INSTRUCTIONS TO FOLLOW - Find the line containing "- 왜 중요할까? padding을" in the entries below. Restate it and each line after it, word for word, up to and including the line containing "(그림) 생성되는 파라미터 개수는?".

_ _ _

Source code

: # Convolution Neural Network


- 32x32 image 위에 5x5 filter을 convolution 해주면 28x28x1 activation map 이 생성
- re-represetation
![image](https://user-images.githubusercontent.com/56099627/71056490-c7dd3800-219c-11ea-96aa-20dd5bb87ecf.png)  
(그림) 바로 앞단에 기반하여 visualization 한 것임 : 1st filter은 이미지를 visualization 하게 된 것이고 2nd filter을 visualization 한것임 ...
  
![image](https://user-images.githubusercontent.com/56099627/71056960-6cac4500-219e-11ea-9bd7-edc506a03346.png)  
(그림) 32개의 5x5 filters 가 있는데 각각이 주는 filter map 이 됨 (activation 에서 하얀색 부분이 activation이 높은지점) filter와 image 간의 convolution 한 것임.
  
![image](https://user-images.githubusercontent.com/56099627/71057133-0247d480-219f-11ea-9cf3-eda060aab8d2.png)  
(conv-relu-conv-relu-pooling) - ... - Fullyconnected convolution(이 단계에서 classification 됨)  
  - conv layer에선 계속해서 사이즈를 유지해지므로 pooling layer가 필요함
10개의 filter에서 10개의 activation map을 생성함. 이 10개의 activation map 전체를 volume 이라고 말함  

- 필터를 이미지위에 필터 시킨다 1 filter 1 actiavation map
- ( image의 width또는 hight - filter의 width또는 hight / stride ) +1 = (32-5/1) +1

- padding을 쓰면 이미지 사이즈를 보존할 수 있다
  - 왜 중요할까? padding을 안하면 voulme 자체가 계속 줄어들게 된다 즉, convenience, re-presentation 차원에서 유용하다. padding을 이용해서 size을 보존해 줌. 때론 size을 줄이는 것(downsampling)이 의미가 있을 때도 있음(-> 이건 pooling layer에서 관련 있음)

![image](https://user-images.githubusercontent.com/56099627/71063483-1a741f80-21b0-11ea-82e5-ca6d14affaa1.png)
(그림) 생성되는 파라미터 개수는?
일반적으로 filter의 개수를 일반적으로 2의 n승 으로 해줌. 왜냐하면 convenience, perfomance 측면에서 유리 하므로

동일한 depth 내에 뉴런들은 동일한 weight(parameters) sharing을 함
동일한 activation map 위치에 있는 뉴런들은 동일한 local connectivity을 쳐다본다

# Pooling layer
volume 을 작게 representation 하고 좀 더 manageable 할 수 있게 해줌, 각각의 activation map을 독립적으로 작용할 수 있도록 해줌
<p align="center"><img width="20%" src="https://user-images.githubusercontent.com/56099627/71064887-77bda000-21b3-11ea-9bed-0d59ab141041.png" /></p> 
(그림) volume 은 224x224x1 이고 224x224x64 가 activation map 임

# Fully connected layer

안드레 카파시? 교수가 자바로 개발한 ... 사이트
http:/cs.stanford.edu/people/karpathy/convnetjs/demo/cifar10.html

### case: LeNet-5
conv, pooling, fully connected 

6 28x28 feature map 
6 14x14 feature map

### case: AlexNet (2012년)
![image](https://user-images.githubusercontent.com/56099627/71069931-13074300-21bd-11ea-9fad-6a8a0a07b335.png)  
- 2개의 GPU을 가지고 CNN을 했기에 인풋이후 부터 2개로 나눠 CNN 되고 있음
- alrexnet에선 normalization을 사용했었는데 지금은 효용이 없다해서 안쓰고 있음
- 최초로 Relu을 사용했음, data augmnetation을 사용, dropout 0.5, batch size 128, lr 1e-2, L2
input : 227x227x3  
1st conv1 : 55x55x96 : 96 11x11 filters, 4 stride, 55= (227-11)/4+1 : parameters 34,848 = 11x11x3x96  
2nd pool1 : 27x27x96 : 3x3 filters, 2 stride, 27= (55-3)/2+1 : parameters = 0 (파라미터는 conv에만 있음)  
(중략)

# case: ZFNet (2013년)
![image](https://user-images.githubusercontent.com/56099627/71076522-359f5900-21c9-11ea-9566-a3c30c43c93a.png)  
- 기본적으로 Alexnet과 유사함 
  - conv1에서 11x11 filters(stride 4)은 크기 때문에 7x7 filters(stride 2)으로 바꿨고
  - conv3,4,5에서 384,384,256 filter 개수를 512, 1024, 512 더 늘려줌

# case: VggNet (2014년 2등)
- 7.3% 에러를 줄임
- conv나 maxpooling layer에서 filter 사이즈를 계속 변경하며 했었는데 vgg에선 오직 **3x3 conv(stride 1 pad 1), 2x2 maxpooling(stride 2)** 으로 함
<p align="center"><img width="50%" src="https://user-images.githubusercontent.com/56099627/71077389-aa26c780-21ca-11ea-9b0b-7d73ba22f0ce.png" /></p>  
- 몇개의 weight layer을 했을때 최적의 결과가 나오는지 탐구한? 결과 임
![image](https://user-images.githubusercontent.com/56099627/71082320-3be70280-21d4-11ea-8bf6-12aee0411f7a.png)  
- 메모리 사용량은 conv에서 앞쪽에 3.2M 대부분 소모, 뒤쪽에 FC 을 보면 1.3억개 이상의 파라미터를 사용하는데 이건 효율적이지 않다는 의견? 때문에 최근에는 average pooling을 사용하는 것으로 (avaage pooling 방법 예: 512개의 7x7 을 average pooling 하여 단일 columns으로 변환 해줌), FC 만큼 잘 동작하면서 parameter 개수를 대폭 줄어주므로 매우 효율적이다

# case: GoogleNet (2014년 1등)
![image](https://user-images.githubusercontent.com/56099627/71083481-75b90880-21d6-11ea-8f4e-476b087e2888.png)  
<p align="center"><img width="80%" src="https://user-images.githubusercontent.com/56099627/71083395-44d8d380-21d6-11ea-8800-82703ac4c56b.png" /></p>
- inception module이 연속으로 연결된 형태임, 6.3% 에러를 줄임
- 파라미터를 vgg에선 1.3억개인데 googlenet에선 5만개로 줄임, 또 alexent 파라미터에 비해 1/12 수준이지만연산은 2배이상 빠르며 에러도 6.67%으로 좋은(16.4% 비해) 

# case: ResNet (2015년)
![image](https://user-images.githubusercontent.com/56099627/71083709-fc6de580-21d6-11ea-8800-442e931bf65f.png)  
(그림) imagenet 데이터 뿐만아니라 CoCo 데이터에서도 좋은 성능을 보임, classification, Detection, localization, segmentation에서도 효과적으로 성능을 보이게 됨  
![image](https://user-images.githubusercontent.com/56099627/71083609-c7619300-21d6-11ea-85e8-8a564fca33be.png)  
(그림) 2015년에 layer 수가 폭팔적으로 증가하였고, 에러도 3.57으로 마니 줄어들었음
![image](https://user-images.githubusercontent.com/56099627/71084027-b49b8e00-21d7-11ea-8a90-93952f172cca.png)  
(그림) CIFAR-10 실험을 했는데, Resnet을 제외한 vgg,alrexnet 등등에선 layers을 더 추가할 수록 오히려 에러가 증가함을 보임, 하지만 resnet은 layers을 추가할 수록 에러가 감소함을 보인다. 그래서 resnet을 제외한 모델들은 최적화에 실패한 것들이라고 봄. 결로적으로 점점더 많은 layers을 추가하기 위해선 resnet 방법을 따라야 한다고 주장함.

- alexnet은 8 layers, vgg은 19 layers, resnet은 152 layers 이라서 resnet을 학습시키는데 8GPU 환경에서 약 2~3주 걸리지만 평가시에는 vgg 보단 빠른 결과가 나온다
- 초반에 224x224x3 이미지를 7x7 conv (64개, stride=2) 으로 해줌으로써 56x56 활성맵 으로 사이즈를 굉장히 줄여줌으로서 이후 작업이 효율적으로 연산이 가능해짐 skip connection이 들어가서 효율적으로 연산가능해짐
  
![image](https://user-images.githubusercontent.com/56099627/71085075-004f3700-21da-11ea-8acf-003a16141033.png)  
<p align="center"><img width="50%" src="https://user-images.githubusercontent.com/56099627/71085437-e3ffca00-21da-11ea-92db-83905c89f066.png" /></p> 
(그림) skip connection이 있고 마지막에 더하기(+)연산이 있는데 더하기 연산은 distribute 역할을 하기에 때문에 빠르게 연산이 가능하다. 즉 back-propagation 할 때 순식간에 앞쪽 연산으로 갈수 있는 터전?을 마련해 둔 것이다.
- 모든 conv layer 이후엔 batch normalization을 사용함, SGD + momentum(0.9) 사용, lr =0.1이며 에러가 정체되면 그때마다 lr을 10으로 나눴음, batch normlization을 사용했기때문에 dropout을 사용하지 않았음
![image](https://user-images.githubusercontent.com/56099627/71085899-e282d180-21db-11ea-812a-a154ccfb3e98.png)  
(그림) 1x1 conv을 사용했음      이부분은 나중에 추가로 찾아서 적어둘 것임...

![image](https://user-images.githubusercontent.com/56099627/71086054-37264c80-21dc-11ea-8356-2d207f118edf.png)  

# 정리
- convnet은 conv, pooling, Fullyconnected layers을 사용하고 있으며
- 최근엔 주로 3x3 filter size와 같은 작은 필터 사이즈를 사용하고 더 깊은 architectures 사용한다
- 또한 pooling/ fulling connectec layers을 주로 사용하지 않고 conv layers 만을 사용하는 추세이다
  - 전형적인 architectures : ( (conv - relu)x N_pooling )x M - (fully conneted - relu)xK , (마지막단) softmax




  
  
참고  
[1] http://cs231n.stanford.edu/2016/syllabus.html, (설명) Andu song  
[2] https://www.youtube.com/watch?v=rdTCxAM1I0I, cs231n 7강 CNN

_ _ _

FINAL ANSWER -
  - 왜 중요할까? padding을 안하면 voulme 자체가 계속 줄어들게 된다 즉, convenience, re-presentation 차원에서 유용하다. padding을 이용해서 size을 보존해 줌. 때론 size을 줄이는 것(downsampling)이 의미가 있을 때도 있음(-> 이건 pooling layer에서 관련 있음)

![image](https://user-images.githubusercontent.com/56099627/71063483-1a741f80-21b0-11ea-82e5-ca6d14affaa1.png)
(그림) 생성되는 파라미터 개수는?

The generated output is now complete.